Par jeudi 23 mai 2019 Permalink 5

Pour Emmanuel Macron et sa République en Marche, il est temps que la campagne électorale s’achève. Ses idées sont battues en brèche. La question n’est plus de savoir s’il faut être protectionniste mais quelle forme de protectionnisme est la plus adéquate. Par ailleurs, l’amitié franco- allemande s’est transformée en “confrontation féconde”, dixit le président, avec Angela Merkel. ça ferait presque peur! Sur le plan intérieur, François Hollande continue son travail de sape en affirmant que son successeur “manque d’humanité”. Le plus drôle, si on peut dire, est que chacun ressent cette assertion comme une évidence, une platitude, même, tant elle apparaît comme une vérité de Lapalisse! Enfin, concernant l’immigration, the last but not least, les gens n’en peuvent plus du grand remplacement, puisqu’il faut bien appeler par son nom ce à quoi s’active Emmanuel Macron.

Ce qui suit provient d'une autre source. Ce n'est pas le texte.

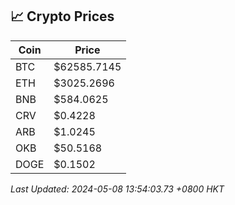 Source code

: ## 📈 Crypto Prices

| Coin | Price |
| ---- | ----- |
| BTC | $62585.7145 |
| ETH | $3025.2696 |
| BNB | $584.0625 |
| CRV | $0.4228 |
| ARB | $1.0245 |
| OKB | $50.5168 |
| DOGE | $0.1502 |

_Last Updated: 2024-05-08 13:54:03.73 +0800 HKT_ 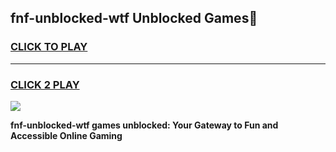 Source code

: 
## fnf-unblocked-wtf Unblocked Games👋
<h3>
<a href="https://news.freeplayer.one?title=fnf-unblocked-wtf&ref=16F">CLICK TO PLAY</a></h3>
<hr>

<h3>
<a href="https://news.freeplayer.one?title=fnf-unblocked-wtf&ref=16F">CLICK 2 PLAY</a>
  
</h3>

<a href="https://news.freeplayer.one?title=fnf-unblocked-wtf&ref=16F/"><img src="https://clearcache.store/games.png"></a>


**fnf-unblocked-wtf games unblocked: Your Gateway to Fun and Accessible Online Gaming**
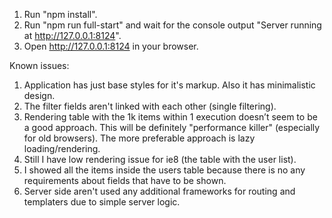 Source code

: 1. Run "npm install".
2. Run "npm run full-start" and wait for the console output "Server running at http://127.0.0.1:8124".
3. Open http://127.0.0.1:8124 in your browser.

Known issues:
1) Application has just base styles for it's markup. Also it has minimalistic design.
2) The filter fields aren't linked with each other (single filtering).
3) Rendering table with the 1k items within 1 execution doesn’t seem to be a good approach. This will be definitely "performance killer" (especially for old browsers). The more preferable approach is lazy loading/rendering.
4) Still I have low rendering issue for ie8 (the table with the user list).
5) I showed all the items inside the users table because there is no any requirements about fields that have to be shown.
6) Server side aren't used any additional frameworks for routing and templaters due to simple server logic.
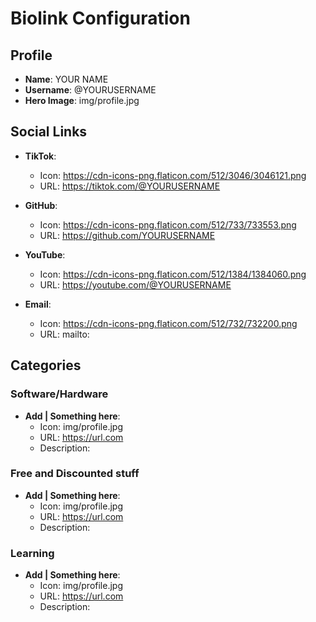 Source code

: <!-- data.md -->
# Biolink Configuration

## Profile
- **Name**: YOUR NAME
- **Username**: @YOURUSERNAME
- **Hero Image**: img/profile.jpg

## Social Links
- **TikTok**:
  - Icon: https://cdn-icons-png.flaticon.com/512/3046/3046121.png
  - URL: https://tiktok.com/@YOURUSERNAME

- **GitHub**:
  - Icon: https://cdn-icons-png.flaticon.com/512/733/733553.png
  - URL: https://github.com/YOURUSERNAME

- **YouTube**:
  - Icon: https://cdn-icons-png.flaticon.com/512/1384/1384060.png
  - URL: https://youtube.com/@YOURUSERNAME
  
- **Email**:
  - Icon: https://cdn-icons-png.flaticon.com/512/732/732200.png
  - URL: mailto: 

## Categories

### Software/Hardware
- **Add | Something here**:
  - Icon: img/profile.jpg
  - URL: https://url.com
  - Description: 


### Free and Discounted stuff
- **Add | Something here**:
  - Icon: img/profile.jpg
  - URL: https://url.com
  - Description: 

### Learning
- **Add | Something here**:
  - Icon: img/profile.jpg
  - URL: https://url.com
  - Description:  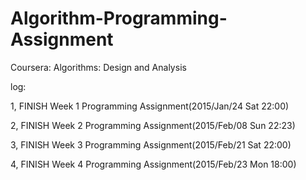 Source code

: # Algorithm-Programming-Assignment
Coursera: Algorithms: Design and Analysis

log:

1, FINISH Week 1 Programming Assignment(2015/Jan/24 Sat 22:00)

2, FINISH Week 2 Programming Assignment(2015/Feb/08 Sun 22:23)

3, FINISH Week 3 Programming Assignment(2015/Feb/21 Sat 22:00)

4, FINISH Week 4 Programming Assignment(2015/Feb/23 Mon 18:00)
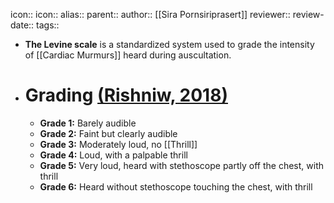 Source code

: icon:: 
icon::
alias::
parent::
author:: [[Sira Pornsiriprasert]] 
reviewer::
review-date::
tags::

- **The Levine scale** is a standardized system used to grade the intensity of [[Cardiac Murmurs]] heard during auscultation.
- # Grading [(Rishniw, 2018)]([[References/rishniwMurmurGradingHumans2018]])
	- **Grade 1:** Barely audible
	- **Grade 2:** Faint but clearly audible
	- **Grade 3:** Moderately loud, no [[Thrill]]
	- **Grade 4:** Loud, with a palpable thrill
	- **Grade 5:** Very loud, heard with stethoscope partly off the chest, with thrill
	- **Grade 6:** Heard without stethoscope touching the chest, with thrill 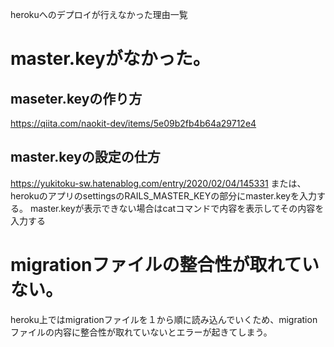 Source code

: herokuへのデプロイが行えなかった理由一覧

# master.keyがなかった。
## maseter.keyの作り方
https://qiita.com/naokit-dev/items/5e09b2fb4b64a29712e4
## master.keyの設定の仕方
https://yukitoku-sw.hatenablog.com/entry/2020/02/04/145331
または、herokuのアプリのsettingsのRAILS_MASTER_KEYの部分にmaster.keyを入力する。
master.keyが表示できない場合はcatコマンドで内容を表示してその内容を入力する

# migrationファイルの整合性が取れていない。
heroku上ではmigrationファイルを１から順に読み込んでいくため、migrationファイルの内容に整合性が取れていないとエラーが起きてしまう。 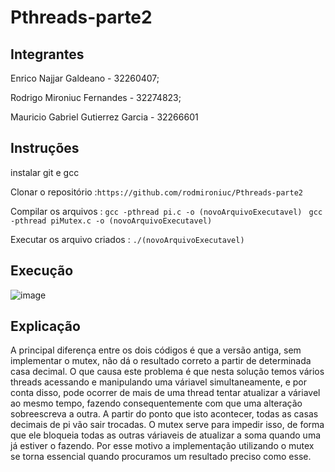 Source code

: # Pthreads-parte2

## Integrantes
Enrico Najjar Galdeano - 32260407;

Rodrigo Mironiuc Fernandes - 32274823;

Mauricio Gabriel Gutierrez Garcia - 32266601


## Instruções
instalar git e gcc

Clonar o repositório :`https://github.com/rodmironiuc/Pthreads-parte2`

Compilar os arquivos : 
`gcc -pthread pi.c -o (novoArquivoExecutavel) `
`gcc -pthread piMutex.c -o (novoArquivoExecutavel) `

Executar os arquivo criados :
`./(novoArquivoExecutavel)`

## Execução
![image](https://github.com/rodmironiuc/Pthreads-parte2/assets/142501084/fb695368-3970-4610-a5c9-75b479d4c9cf)


## Explicação
A principal diferença entre os dois códigos é que a versão antiga, sem implementar o mutex, não dá o resultado correto a partir de determinada casa decimal. O que causa este problema é que nesta solução temos vários threads acessando e manipulando uma váriavel simultaneamente, e por conta disso, pode ocorrer de mais de uma thread tentar atualizar a váriavel ao mesmo tempo, fazendo consequentemente com que uma alteração sobreescreva a outra. A partir do ponto que isto acontecer, todas as casas decimais de pi vão sair trocadas. O mutex serve para impedir isso, de forma que ele bloqueia todas as outras váriaveis de atualizar a soma quando uma já estiver o fazendo. Por esse motivo a implementação utilizando o mutex se torna essencial quando procuramos um resultado preciso como esse. 

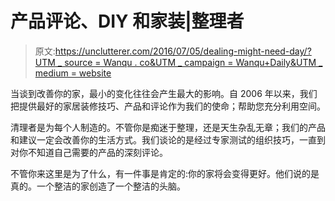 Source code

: # 产品评论、DIY 和家装|整理者

> 原文:[https://unclutterer.com/2016/07/05/dealing-might-need-day/?UTM _ source = Wanqu . co&UTM _ campaign = Wanqu+Daily&UTM _ medium = website](https://unclutterer.com/2016/07/05/dealing-might-need-day/?utm_source=wanqu.co&utm_campaign=Wanqu+Daily&utm_medium=website)

当谈到改善你的家，最小的变化往往会产生最大的影响。自 2006 年以来，我们把提供最好的家居装修技巧、产品和评论作为我们的使命；帮助您充分利用空间。

清理者是为每个人制造的。不管你是痴迷于整理，还是天生杂乱无章；我们的产品和建议一定会改善你的生活方式。我们谈论的是经过专家测试的组织技巧，一直到对你不知道自己需要的产品的深刻评论。

不管你来这里是为了什么，有一件事是肯定的:你的家将会变得更好。他们说的是真的。一个整洁的家创造了一个整洁的头脑。
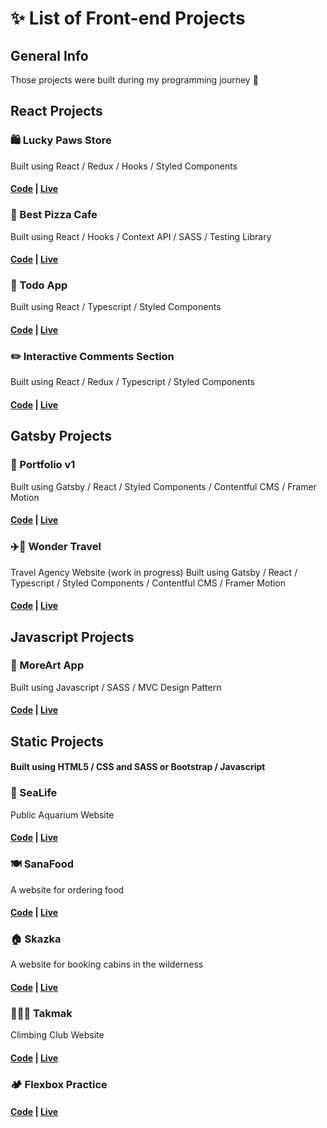 # ✨ List of Front-end Projects

## General Info
Those projects were built during my programming journey 💪

## React Projects

### 🛍 Lucky Paws Store 
Built using React / Redux / Hooks / Styled Components
#### [Code](https://github.com/JaneMoroz/Lucky-Paws-Store-React) | [Live](https://lucky-paws-react.netlify.app)

### 🍕 Best Pizza Cafe  
Built using React / Hooks / Context API / SASS / Testing Library
#### [Code](https://github.com/JaneMoroz/Best-Pizza-Restaurant) | [Live](https://best-pizza-react.netlify.app)

### 📝 Todo App 
Built using React / Typescript / Styled Components
#### [Code](https://github.com/JaneMoroz/frontend-mentor-todo-app) | [Live](https://todo-app-fe-mentor.netlify.app)

### ✏️ Interactive Comments Section 
Built using React / Redux / Typescript / Styled Components
#### [Code](https://github.com/JaneMoroz/frontend-mentor-interactive-comments-section) | [Live](https://comments-fe-mentor.netlify.app)

## Gatsby Projects

### 💼 Portfolio v1 
Built using Gatsby / React / Styled Components / Contentful CMS / Framer Motion
#### [Code](https://github.com/JaneMoroz/portfolio-v1) | [Live](https://jane-moroz-dev.netlify.app)

### ✈️🌋 Wonder Travel 
Travel Agency Website (work in progress)
Built using Gatsby / React / Typescript / Styled Components / Contentful CMS / Framer Motion
#### [Code](https://github.com/JaneMoroz/Wonder-Travel) | [Live](https://github.com/JaneMoroz/Wonder-Travel)

## Javascript Projects

### 🎨 MoreArt App 
Built using Javascript / SASS / MVC Design Pattern
#### [Code](https://github.com/JaneMoroz/MoreArt) | [Live](https://github.com/JaneMoroz/MoreArt)

## Static Projects
#### Built using HTML5 / CSS and SASS or Bootstrap / Javascript

### 🐠 SeaLife
Public Aquarium Website
#### [Code](https://github.com/JaneMoroz/SeaLife) | [Live](https://sea-life-aquarium.netlify.app)

### 🍽 SanaFood
A website for ordering food
#### [Code](https://github.com/JaneMoroz/Skazka) | [Live](https://sana-food-delivery.netlify.app)

### 🏠 Skazka
A website for booking cabins in the wilderness
#### [Code](https://flexbox-practice-natours.netlify.app) | [Live](https://skazka.netlify.app)

### 🧗🏼‍♂️ Takmak
Climbing Club Website
#### [Code](https://github.com/JaneMoroz/Takmak) | [Live](https://takmak-climbing-club.netlify.app)

### 🏕 Flexbox Practice
#### [Code](https://flexbox-practice-natours.netlify.app) | [Live](https://flexbox-practice-natours.netlify.app)
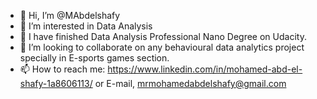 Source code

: - 👋 Hi, I’m @MAbdelshafy
- 👀 I’m interested in Data Analysis
- 🌱 I have finished Data Analysis Professional Nano Degree on Udacity.
- 💞️ I’m looking to collaborate on any behavioural data analytics project specially in E-sports games section.
- 📫 How to reach me: https://www.linkedin.com/in/mohamed-abd-el-shafy-1a8606113/ or E-mail, mrmohamedabdelshafy@gmail.com

<!---
MAbdelshafy/MAbdelshafy is a ✨ special ✨ repository because its `README.md` (this file) appears on your GitHub profile.
You can click the Preview link to take a look at your changes.
--->
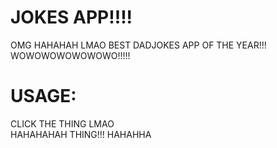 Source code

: # JOKES APP!!!!
OMG HAHAHAH LMAO BEST DADJOKES APP OF THE YEAR!!! <br />
WOWOWOWOWOWOWO!!!!!
# USAGE:
CLICK THE THING LMAO <br />
HAHAHAHAH THING!!! HAHAHHA
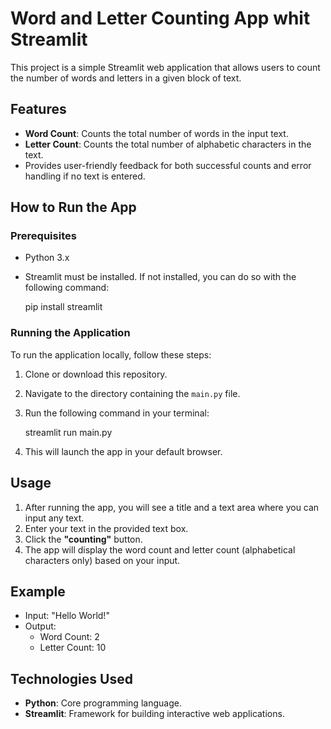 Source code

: <!-- @format -->

# Word and Letter Counting App whit Streamlit

This project is a simple Streamlit web application that allows users to count the number of words and letters in a given block of text.

## Features

- **Word Count**: Counts the total number of words in the input text.
- **Letter Count**: Counts the total number of alphabetic characters in the text.
- Provides user-friendly feedback for both successful counts and error handling if no text is entered.

## How to Run the App

### Prerequisites

- Python 3.x
- Streamlit must be installed. If not installed, you can do so with the following command:

  pip install streamlit

### Running the Application

To run the application locally, follow these steps:

1. Clone or download this repository.
2. Navigate to the directory containing the `main.py` file.
3. Run the following command in your terminal:

   streamlit run main.py

4. This will launch the app in your default browser.

## Usage

1. After running the app, you will see a title and a text area where you can input any text.
2. Enter your text in the provided text box.
3. Click the **"counting"** button.
4. The app will display the word count and letter count (alphabetical characters only) based on your input.

## Example

- Input: "Hello World!"
- Output:
  - Word Count: 2
  - Letter Count: 10

## Technologies Used

- **Python**: Core programming language.
- **Streamlit**: Framework for building interactive web applications.
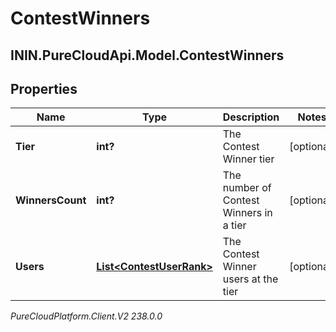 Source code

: # ContestWinners

## ININ.PureCloudApi.Model.ContestWinners

## Properties

|Name | Type | Description | Notes|
|------------ | ------------- | ------------- | -------------|
| **Tier** | **int?** | The Contest Winner tier | [optional] |
| **WinnersCount** | **int?** | The number of Contest Winners in a tier | [optional] |
| **Users** | [**List&lt;ContestUserRank&gt;**](ContestUserRank) | The Contest Winner users at the tier | [optional] |



_PureCloudPlatform.Client.V2 238.0.0_
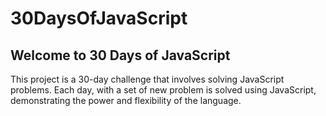 # 30DaysOfJavaScript

## Welcome to 30 Days of JavaScript

This project is a 30-day challenge that involves solving JavaScript problems. Each day, with a set of new problem is solved using JavaScript, demonstrating the power and flexibility of the language.
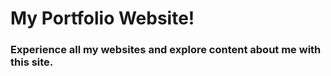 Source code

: <h1>My Portfolio Website!</h1>
<h3>Experience all my websites and explore content about me with this site.</h3>
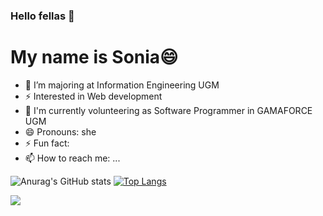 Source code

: ### Hello fellas 👋
# My name is Sonia😄

- 🔭 I’m majoring at Information Engineering UGM
- ⚡ Interested in Web development
- 👯 I'm currently volunteering as Software Programmer in GAMAFORCE UGM
- 😄 Pronouns: she
- ⚡ Fun fact: 
- 📫 How to reach me: ...

![Anurag's GitHub stats](https://github-readme-stats.vercel.app/api?username=ipungsonia&count_private=true&show_icons=true&theme=cobalt)
[![Top Langs](https://github-readme-stats.vercel.app/api/top-langs/?username=ipungsonia&layout=compact&theme=cobalt)](https://github.com/ipungsonia/github-readme-stats)

![](https://komarev.com/ghpvc/?username=your-github-ipungsonia)

<!--
**ipungsonia/ipungsonia** is a ✨ _special_ ✨ repository because its `README.md` (this file) appears on your GitHub profile.

Here are some ideas to get you started:

- 🔭 I’m currently working on ...
- 🌱 I’m currently learning ...
- 👯 I’m looking to collaborate on ...
- 🤔 I’m looking for help with ...
- 💬 Ask me about ...
- 📫 How to reach me: ...
- 😄 Pronouns: ...
- ⚡ Fun fact: ...
-->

Au niveau de l’actualité au jour le jour, non plus, rien ne va dans un sens favorable pour Emmanuel Macron et ce n’est pas l’ectoplasme Nathalie Loiseau en tête de liste de LaREM qui peut retourner la situation en sa faveur. La répression vis à vis des Gilets Jaunes revient à la une avec ce policiers envoyé aux assises pour violence à l’encontre d’un manifestant. Même s’il s’agit d’un événement d’il y a quelques années, le parallèle ne peut qu’être fait. La libéralisation du travail se traduit par une répression accrue vis à vis des salariés et l’exemple de l’employée de Cora licenciée pour faute grave parce qu’elle refusait de travailler le dimanche en est une preuve supplémentaire. L’affaire Vincent Lambert où il est évident que la ministre de la santé jouait au deus ex machina, se transforme encore en eau de boudin. Les salariés d’Ascoval qui se sont sentis soulager le 1er avril dernier, mais c’était un 1er avril, se voient aujourd’hui un avenir guère reluisant. En pratique cela donnera immanquablement quelques suicides d’ouvriers, des foyers en situation de divorcer, des dépression à la pelle. Même ce matin sur France Culture, chaîne aussi pro Macron qu’il est possible de l’être, du moins aux heures de grande écoute, le grand révolutionnaire Patrick Artus, voyez plutôt, économiste directeur de recherche chez Natixis (!), avouait sans la moindre réserve que le libéralisme mondialisé avait produit un transfert de richesse des classes moyennes occidentales pour permettre l’existence de classes moyennes chez les BRICS et pays gravitant autour: “les baisers comptez-vous”, devait se dire l’électeur européen découvrant, si ce n’était déjà fait, cette histoire de vases communicants!!!

Résultat des courses: 60 % d’abstention dimanche à prévoir. 20 % environ de ceux qui voteront, le feront pour LaREM. L’assise politique d’Emmanuel Macron est donc de 8 % de l’ensemble du corps électoral français. Si après ça il ne fout pas le camp, c’est à désespérer de la démocratie.